American educator and writer (1853–1899)

Ella Brockway Avann ( Hoag; after first marriage, Brockway; after second marriage, Avann; May 20, 1853 – October 22, 1899) was a 19th-century American educator and writer. After graduating from Albion College of Michigan, she subsequently became preceptress of that institution. She filled the chair of English literature and also lectured on the history of music. For 10 years, she was president of the Woman's Foreign Missionary society. Avann made frequent contributions to the religious press. She held official positions in various literary, social and benevolent societies.

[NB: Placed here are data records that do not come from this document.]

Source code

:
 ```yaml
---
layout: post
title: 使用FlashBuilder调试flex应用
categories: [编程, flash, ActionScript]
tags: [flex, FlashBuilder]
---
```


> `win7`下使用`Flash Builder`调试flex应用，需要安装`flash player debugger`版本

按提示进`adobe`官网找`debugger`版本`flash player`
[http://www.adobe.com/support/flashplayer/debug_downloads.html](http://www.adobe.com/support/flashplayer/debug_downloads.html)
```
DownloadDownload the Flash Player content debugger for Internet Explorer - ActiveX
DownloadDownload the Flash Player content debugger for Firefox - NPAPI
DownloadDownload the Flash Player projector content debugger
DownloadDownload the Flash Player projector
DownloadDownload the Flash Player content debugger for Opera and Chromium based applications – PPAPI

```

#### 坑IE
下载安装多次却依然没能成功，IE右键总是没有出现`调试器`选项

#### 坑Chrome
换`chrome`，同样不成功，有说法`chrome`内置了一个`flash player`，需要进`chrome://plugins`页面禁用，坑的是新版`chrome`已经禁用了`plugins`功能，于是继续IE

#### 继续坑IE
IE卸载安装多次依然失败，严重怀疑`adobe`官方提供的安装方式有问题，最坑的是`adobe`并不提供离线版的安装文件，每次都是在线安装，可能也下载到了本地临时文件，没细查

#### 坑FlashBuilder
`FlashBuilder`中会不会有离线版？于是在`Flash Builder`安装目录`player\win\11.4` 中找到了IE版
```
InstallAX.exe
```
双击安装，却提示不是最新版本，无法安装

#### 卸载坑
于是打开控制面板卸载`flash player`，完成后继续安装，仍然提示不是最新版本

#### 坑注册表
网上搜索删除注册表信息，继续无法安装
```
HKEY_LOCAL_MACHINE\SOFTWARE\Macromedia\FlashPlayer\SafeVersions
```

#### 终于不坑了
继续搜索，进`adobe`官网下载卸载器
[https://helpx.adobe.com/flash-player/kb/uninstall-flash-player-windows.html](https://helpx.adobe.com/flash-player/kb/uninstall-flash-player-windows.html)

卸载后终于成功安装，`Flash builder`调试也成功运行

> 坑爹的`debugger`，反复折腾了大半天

==Early life and education==
Ella Eleura Hoag was born in Newaygo, Michigan, May 20, 1853. Her father, the Rev. G. W. Hoag, born in Charlotte, Vermont, was of Quaker parentage and a pioneer in the Methodist Episcopal Church in Michigan, having gone to that State in boyhood. Her mother, Elizabeth Bruce Hoag, from Rochester, New York, was gifted with pen and voice, and was a high official in the Woman's Foreign Missionary Society of her church. At the age of 12, Avann went to Albion College, Albion, Michigan, and was graduated in 1871.

==Career==
In 1873, she married L. Hamline Brockway, of Albion, where they lived for 15 years, when his election as county clerk caused their removal to Marshall, Michigan.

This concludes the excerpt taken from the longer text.